Code Monkey home page Code Monkey logo

3ddfa_v2's Introduction

Towards Fast, Accurate and Stable 3D Dense Face Alignment

License GitHub repo size

By Jianzhu Guo, Xiangyu Zhu, Yang Yang, Fan Yang, Zhen Lei and Stan Z. Li. The code repo is owned and maintained by Jianzhu Guo.

demo

[Updates]

  • 2021.7.10: Run 3DDFA_V2 online on Gradio.
  • 2021.1.15: Borrow the implementation of Dense-Head-Pose-Estimation for the faster mesh rendering (speedup about 3x, 15ms -> 4ms), see utils/render_ctypes.py for details.
  • 2020.10.7: Add the latency evaluation of the full pipeline in latency.py, just run by python3 latency.py --onnx, see Latency evaluation for details.
  • 2020.10.6: Add onnxruntime support for FaceBoxes to reduce the face detection latency, just append the --onnx action to activate it, see FaceBoxes_ONNX.py for details.
  • 2020.10.2: Add onnxruntime support to greatly reduce the 3dmm parameters inference latency, just append the --onnx action when running demo.py, see TDDFA_ONNX.py for details.
  • 2020.9.20: Add features including pose estimation and serializations to .ply and .obj, see pose, ply, obj options in demo.py.
  • 2020.9.19: Add PNCC (Projected Normalized Coordinate Code), uv texture mapping features, see pncc, uv_tex options in demo.py.

Introduction

This work extends 3DDFA, named 3DDFA_V2, titled Towards Fast, Accurate and Stable 3D Dense Face Alignment, accepted by ECCV 2020. The supplementary material is here. The gif above shows a webcam demo of the tracking result, in the scenario of my lab. This repo is the official implementation of 3DDFA_V2.

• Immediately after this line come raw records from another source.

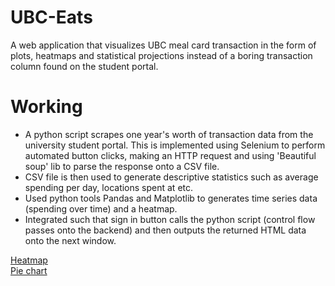 # UBC-Eats
A web application that visualizes UBC meal card transaction in the form of plots, heatmaps and statistical projections instead of a boring transaction column found on the student portal.


# Working 
- A python script scrapes one year's worth of transaction data from the university student portal. This is implemented using Selenium to perform automated button clicks, making an HTTP request and using 'Beautiful soup' lib to parse the response onto a CSV file. 
- CSV file is then used to generate descriptive statistics such as average spending per day, locations spent at etc. 
- Used python tools Pandas and Matplotlib to generates time series data (spending over time) and a heatmap.
- Integrated such that sign in button calls the python script (control flow passes onto the backend) and then outputs the returned HTML data onto the next window.


[Heatmap](https://drive.google.com/file/d/1kStBi4v3lSGTB_y3aRlrsE_rfTQ6a0fT/view?usp=sharing)  
[Pie chart](https://drive.google.com/file/d/10OIJq_XcX6Hmrle8yOVz8YCE8vjiHg0b/view?usp=sharing)
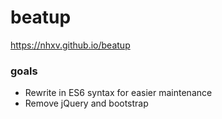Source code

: # beatup
https://nhxv.github.io/beatup

### goals
- Rewrite in ES6 syntax for easier maintenance
- Remove jQuery and bootstrap
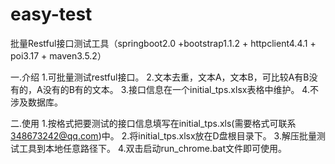 # easy-test
批量Restful接口测试工具（springboot2.0 +bootstrap1.1.2 +  httpclient4.4.1 + poi3.17 + maven3.5.2）

一.介绍
1.可批量测试restful接口。
2.文本去重，文本A，文本B，可比较A有B没有的，A没有的B有的文本。
3.接口信息在一个initial_tps.xlsx表格中维护。
4.不涉及数据库。

二.使用
1.按格式把要测试的接口信息填写在initial_tps.xls(需要格式可联系  348673242@qq.com)中。
2.将initial_tps.xlsx放在D盘根目录下。
3.解压批量测试工具到本地任意路径下。
4.双击启动run_chrome.bat文件即可使用。
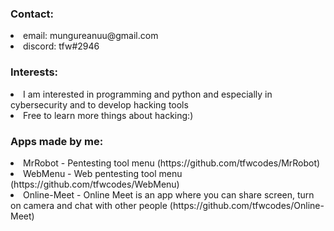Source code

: ### Contact:

<li> email: mungureanuu@gmail.com
<li> discord: tfw#2946

### Interests:

<li> I am interested in programming and python and especially in cybersecurity and to develop hacking tools
<li> Free to learn more things about hacking:)

  
### Apps made by me:
  
  <li> MrRobot - Pentesting tool menu (https://github.com/tfwcodes/MrRobot)
  <li> WebMenu - Web pentesting tool menu (https://github.com/tfwcodes/WebMenu)
  <li> Online-Meet - Online Meet is an app where you can share screen, turn on camera and chat with other people (https://github.com/tfwcodes/Online-Meet)

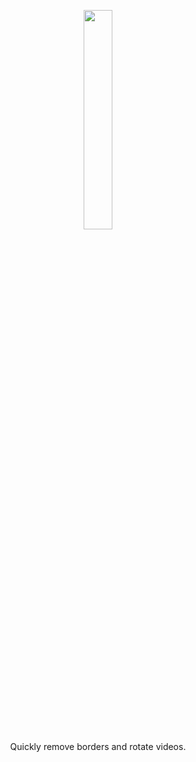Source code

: <p align="center">
  <img src="https://github.com/henriksen-marcus/AspectFix/assets/89453098/9c1b3739-b7bd-45e7-bc7f-a3fc42fa3700" width="30%"/>
  <br>
  Quickly remove borders and rotate videos.
</p>
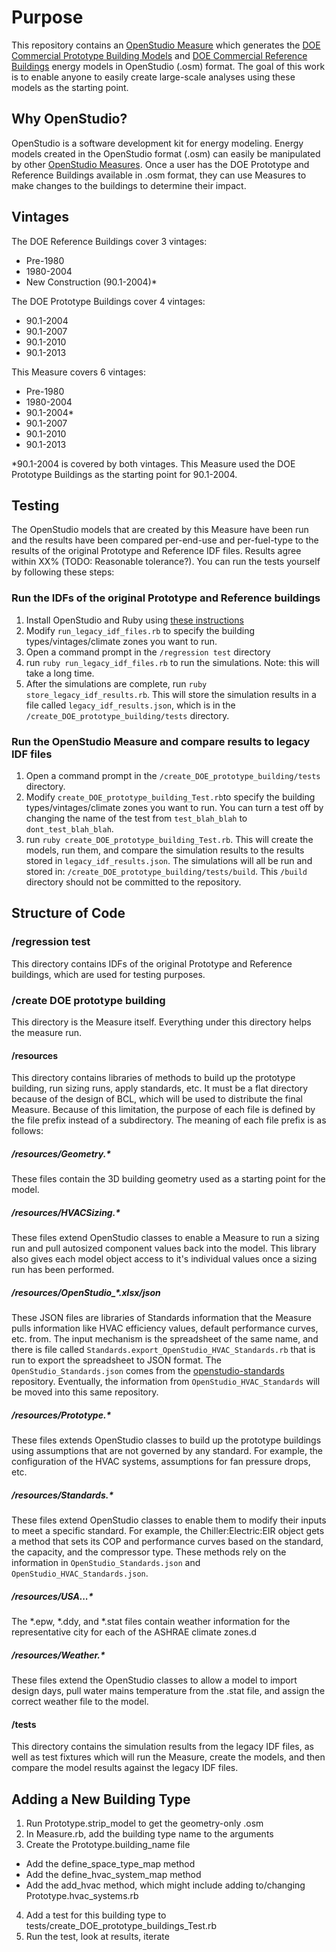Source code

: # Purpose
This repository contains an [OpenStudio Measure](http://nrel.github.io/OpenStudio-user-documentation/measures/about_measures/) which generates the [DOE Commercial Prototype Building Models](http://www.energycodes.gov/commercial-prototype-building-models) and [DOE Commercial Reference Buildings](http://energy.gov/eere/buildings/commercial-reference-buildings) energy models in OpenStudio (.osm) format.  The goal of this work is to enable anyone to easily create large-scale analyses using these models as the starting point.

## Why OpenStudio?
OpenStudio is a software development kit for energy modeling.  Energy models created in the OpenStudio format (.osm) can easily be manipulated by other [OpenStudio Measures](http://nrel.github.io/OpenStudio-user-documentation/measures/about_measures/).  Once a user has the DOE Prototype and Reference Buildings available in .osm format, they can use Measures to make changes to the buildings to determine their impact.

## Vintages
The DOE Reference Buildings cover 3 vintages:

- Pre-1980
- 1980-2004
- New Construction (90.1-2004)*

The DOE Prototype Buildings cover 4 vintages:

- 90.1-2004
- 90.1-2007
- 90.1-2010
- 90.1-2013

This Measure covers 6 vintages:

- Pre-1980
- 1980-2004
- 90.1-2004*
- 90.1-2007
- 90.1-2010
- 90.1-2013

*90.1-2004 is covered by both vintages.  This Measure used the DOE Prototype Buildings as the starting point for 90.1-2004.

## Testing
The OpenStudio models that are created by this Measure have been run and the results have been compared per-end-use and per-fuel-type to the results of the original Prototype and Reference IDF files.  Results agree within XX% (TODO: Reasonable tolerance?).  You can run the tests yourself by following these steps:

### Run the IDFs of the original Prototype and Reference buildings
1. Install OpenStudio and Ruby using [these instructions](http://nrel.github.io/OpenStudio-user-documentation/getting_started/getting_started/#installation-instructions)
2. Modify `run_legacy_idf_files.rb` to specify the building types/vintages/climate zones you want to run.
3. Open a command prompt in the `/regression test` directory
4. run `ruby run_legacy_idf_files.rb` to run the simulations. Note: this will take a long time.
4. After the simulations are complete, run `ruby store_legacy_idf_results.rb`.  This will store the simulation results in a file called `legacy_idf_results.json`, which is in the `/create_DOE_prototype_building/tests` directory.

### Run the OpenStudio Measure and compare results to legacy IDF files
1. Open a command prompt in the `/create_DOE_prototype_building/tests` directory.
2. Modify `create_DOE_prototype_building_Test.rb`to specify the building types/vintages/climate zones you want to run.  You can turn a test off by changing the name of the test from `test_blah_blah` to `dont_test_blah_blah`.
3. run `ruby create_DOE_prototype_building_Test.rb`.  This will create the models, run them, and compare the simulation results to the results stored in `legacy_idf_results.json`.  The simulations will all be run and stored in: `/create_DOE_prototype_building/tests/build`.  This `/build` directory should not be committed to the repository.

## Structure of Code

### /regression test
This directory contains IDFs of the original Prototype and Reference buildings, which are used for testing purposes.

### /create DOE prototype building
This directory is the Measure itself.  Everything under this directory helps the measure run.

#### /resources
This directory contains libraries of methods to build up the prototype building, run sizing runs, apply standards, etc.  It must be a flat directory because of the design of BCL, which will be used to distribute the final Measure.  Because of this limitation, the purpose of each file is defined by the file prefix instead of a subdirectory.  The meaning of each file prefix is as follows:

##### /resources/Geometry.*
These files contain the 3D building geometry used as a starting point for the model.

##### /resources/HVACSizing.*
These files extend OpenStudio classes to enable a Measure to run a sizing run and pull autosized component values back into the model.  This library also gives each model object access to it's individual values once a sizing run has been performed.

##### /resources/OpenStudio_*.xlsx/json
These JSON files are libraries of Standards information that the Measure pulls information like HVAC efficiency values, default performance curves, etc. from.  The input mechanism is the spreadsheet of the same name, and there is file called `Standards.export_OpenStudio_HVAC_Standards.rb` that is run to export the spreadsheet to JSON format.  The `OpenStudio_Standards.json` comes from the [openstudio-standards](https://github.com/NREL/openstudio-standards) repository.  Eventually, the information from `OpenStudio_HVAC_Standards` will be moved into this same repository.

##### /resources/Prototype.*
These files extends OpenStudio classes to build up the prototype buildings using assumptions that are not governed by any standard.  For example, the configuration of the HVAC systems, assumptions for fan pressure drops, etc.

##### /resources/Standards.*
These files extend OpenStudio classes to enable them to modify their inputs to meet a specific standard.  For example, the Chiller:Electric:EIR object gets a method that sets its COP and performance curves based on the standard, the capacity, and the compressor type.  These methods rely on the information in `OpenStudio_Standards.json` and `OpenStudio_HVAC_Standards.json`.

##### /resources/USA...*
The *.epw, *.ddy, and *.stat files contain weather information for the representative city for each of the ASHRAE climate zones.d

##### /resources/Weather.*
These files extend the OpenStudio classes to allow a model to import design days, pull water mains temperature from the .stat file, and assign the correct weather file to the model.

#### /tests
This directory contains the simulation results from the legacy IDF files, as well as test fixtures which will run the Measure, create the models, and then compare the model results against the legacy IDF files.

## Adding a New Building Type
1. Run Prototype.strip_model to get the geometry-only .osm
2. In Measure.rb, add the building type name to the arguments
3. Create the Prototype.building_name file
  - Add the define_space_type_map method
  - Add the define_hvac_system_map method
  - Add the add_hvac method, which might include adding to/changing Prototype.hvac_systems.rb
4. Add a test for this building type to tests/create_DOE_prototype_buildings_Test.rb
5. Run the test, look at results, iterate

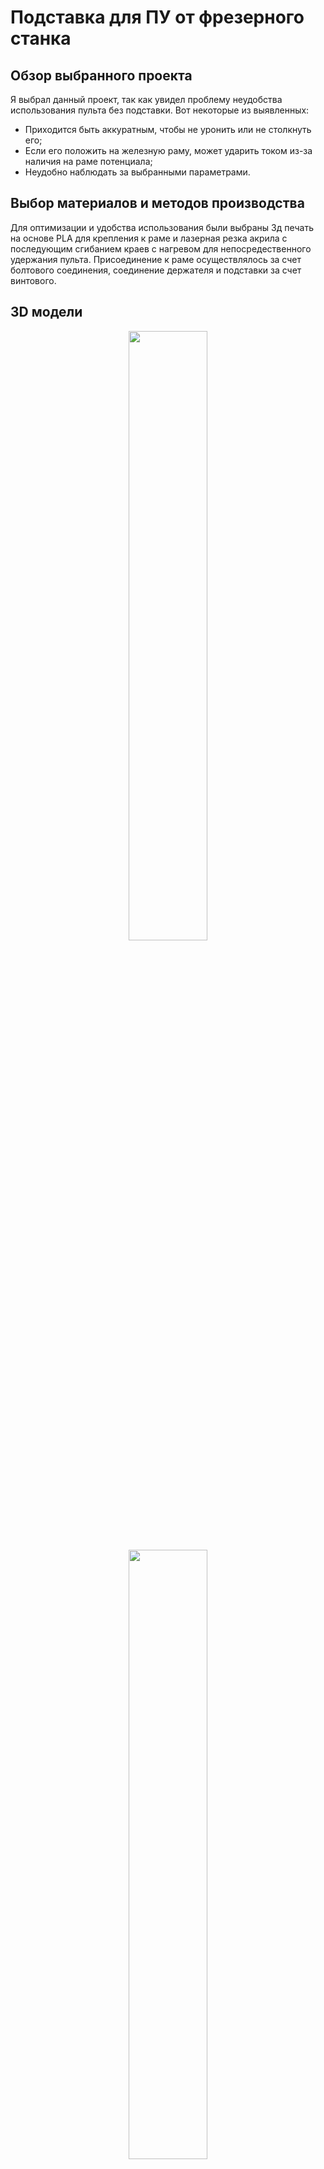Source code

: # Подставка для ПУ от фрезерного станка

## Обзор выбранного проекта

Я выбрал данный проект, так как увидел проблему неудобства использования пульта без подставки.
Вот некоторые из выявленных:
- Приходится быть аккуратным, чтобы не уронить или не столкнуть его;
- Если его положить на железную раму, может ударить током из-за наличия на раме потенциала;
- Неудобно наблюдать за выбранными параметрами.

## Выбор материалов и методов производства

Для оптимизации и удобства использования были выбраны 3д печать на основе PLA для крепления к раме и лазерная резка акрила с последующим сгибанием краев с нагревом
для непосредественного удержания пульта. Присоединение к раме осуществлялось за счет болтового соединения, соединение держателя и подставки за счет винтового.

## 3D модели 

<p align="center">
  <img src="https://github.com/user-attachments/assets/d096a236-639d-4eb8-bc04-0f366be0b132"  width="50%" height="50%"/>

  <img src="https://github.com/user-attachments/assets/06059f8e-ed37-40bf-8fb3-a1a3dfdfa4fc"  width="50%" height="50%"/>
</p>

## Процесс производства

<div align="center">
  <video src=https://github.com/user-attachments/assets/25461fd7-ae82-443e-b083-bafd02979ffb controls></video>
</div>

## Итоговый результат

<p align="center">
  <img src="https://github.com/user-attachments/assets/5b173959-6ac7-4f9a-b51d-f6a29b46d5ee"  width="50%" height="50%"/>

  <img src="https://github.com/user-attachments/assets/77d39e18-8c0e-4eca-8ed0-49b1e6705bd3"  width="50%" height="50%"/>

  <img src="https://github.com/user-attachments/assets/1d19351b-78d9-487a-acef-4c5e4fe45f5e"  width="50%" height="50%"/>
</p>

## Выводы

  1) При проектировании необходимо ориентироваться на место расположения произвоимой детали, поэтому для улучшения эскплуатации я бы скруглил
  острые кромки, а также сделал бы углубления для голово винтов;
  2) Отверстия печатать лучше сразу на принтере, допуска на соосность и позиционного допуска будет достаточно;
  3) Для более продвинутой установки можно сделать механизм, который менял бы угол наклона пульта.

Compared to 3DDFA, 3DDFA_V2 achieves better performance and stability. Besides, 3DDFA_V2 incorporates the fast face detector FaceBoxes instead of Dlib. A simple 3D render written by c++ and cython is also included. This repo supports the onnxruntime, and the latency of regressing 3DMM parameters using the default backbone is about 1.35ms/image on CPU with a single image as input. If you are interested in this repo, just try it on this google colab! Welcome for valuable issues, PRs and discussions 😄

Getting started

Requirements

See requirements.txt, tested on macOS and Linux platforms. The Windows users may refer to FQA for building issues. Note that this repo uses Python3. The major dependencies are PyTorch, numpy, opencv-python and onnxruntime, etc. If you run the demos with --onnx flag to do acceleration, you may need to install libomp first, i.e., brew install libomp on macOS.

Usage

  1. Clone this repo
git clone https://github.com/cleardusk/3DDFA_V2.git
cd 3DDFA_V2
  1. Build the cython version of NMS, Sim3DR, and the faster mesh render
sh ./build.sh
  1. Run demos
# 1. running on still image, the options include: 2d_sparse, 2d_dense, 3d, depth, pncc, pose, uv_tex, ply, obj
python3 demo.py -f examples/inputs/emma.jpg --onnx # -o [2d_sparse, 2d_dense, 3d, depth, pncc, pose, uv_tex, ply, obj]

# 2. running on videos
python3 demo_video.py -f examples/inputs/videos/214.avi --onnx

# 3. running on videos smoothly by looking ahead by `n_next` frames
python3 demo_video_smooth.py -f examples/inputs/videos/214.avi --onnx

# 4. running on webcam
python3 demo_webcam_smooth.py --onnx

The implementation of tracking is simply by alignment. If the head pose > 90° or the motion is too fast, the alignment may fail. A threshold is used to trickly check the tracking state, but it is unstable.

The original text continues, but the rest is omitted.